··· INFORMATION PROVIDED
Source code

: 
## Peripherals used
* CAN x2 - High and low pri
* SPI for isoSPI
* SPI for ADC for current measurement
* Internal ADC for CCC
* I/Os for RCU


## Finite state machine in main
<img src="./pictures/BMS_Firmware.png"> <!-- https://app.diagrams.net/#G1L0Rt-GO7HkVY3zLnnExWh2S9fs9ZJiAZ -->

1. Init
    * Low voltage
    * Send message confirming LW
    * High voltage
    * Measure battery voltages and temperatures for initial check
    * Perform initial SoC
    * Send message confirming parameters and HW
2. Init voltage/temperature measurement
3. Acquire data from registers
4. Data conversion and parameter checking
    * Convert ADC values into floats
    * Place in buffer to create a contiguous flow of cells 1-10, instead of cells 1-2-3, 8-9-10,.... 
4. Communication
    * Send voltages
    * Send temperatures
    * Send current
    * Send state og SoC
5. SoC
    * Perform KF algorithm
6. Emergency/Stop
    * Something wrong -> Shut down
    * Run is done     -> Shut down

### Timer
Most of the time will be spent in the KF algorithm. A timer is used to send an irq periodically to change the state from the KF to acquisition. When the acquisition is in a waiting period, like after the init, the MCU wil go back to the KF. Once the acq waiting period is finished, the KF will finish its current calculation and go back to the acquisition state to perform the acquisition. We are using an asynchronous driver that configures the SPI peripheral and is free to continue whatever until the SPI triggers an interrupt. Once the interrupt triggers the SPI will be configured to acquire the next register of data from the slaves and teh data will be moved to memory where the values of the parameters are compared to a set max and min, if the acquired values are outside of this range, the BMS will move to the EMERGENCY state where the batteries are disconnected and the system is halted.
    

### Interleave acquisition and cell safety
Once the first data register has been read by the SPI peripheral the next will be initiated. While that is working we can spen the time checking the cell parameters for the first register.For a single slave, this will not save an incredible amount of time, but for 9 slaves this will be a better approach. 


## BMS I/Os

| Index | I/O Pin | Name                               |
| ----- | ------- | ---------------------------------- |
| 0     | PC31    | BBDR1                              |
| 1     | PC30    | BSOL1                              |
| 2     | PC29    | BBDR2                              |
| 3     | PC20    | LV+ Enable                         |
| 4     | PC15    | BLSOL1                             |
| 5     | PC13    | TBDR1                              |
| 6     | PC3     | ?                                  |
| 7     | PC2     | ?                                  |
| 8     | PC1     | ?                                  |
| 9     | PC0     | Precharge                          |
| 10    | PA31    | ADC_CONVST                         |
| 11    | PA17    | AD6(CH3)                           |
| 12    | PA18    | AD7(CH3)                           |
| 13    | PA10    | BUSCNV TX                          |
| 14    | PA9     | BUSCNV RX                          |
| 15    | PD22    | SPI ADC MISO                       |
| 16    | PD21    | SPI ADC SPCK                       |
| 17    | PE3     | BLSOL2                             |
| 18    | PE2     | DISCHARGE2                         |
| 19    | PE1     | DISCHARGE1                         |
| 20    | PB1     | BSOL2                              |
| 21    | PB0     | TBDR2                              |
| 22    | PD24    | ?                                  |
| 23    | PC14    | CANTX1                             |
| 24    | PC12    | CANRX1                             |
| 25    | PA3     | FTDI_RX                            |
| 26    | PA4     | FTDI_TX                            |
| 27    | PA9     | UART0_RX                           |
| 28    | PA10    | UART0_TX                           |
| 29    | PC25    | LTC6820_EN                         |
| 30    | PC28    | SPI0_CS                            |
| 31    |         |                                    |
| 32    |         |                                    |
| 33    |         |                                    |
······
WHAT NEEDS TO BE DONE: Every line above that has the string "checking" needs to be copied.

RESPONSE FOR THIS EXERCISE:
4. Data conversion and parameter checking
Once the first data register has been read by the SPI peripheral the next will be initiated. While that is working we can spen the time checking the cell parameters for the first register.For a single slave, this will not save an incredible amount of time, but for 9 slaves this will be a better approach. 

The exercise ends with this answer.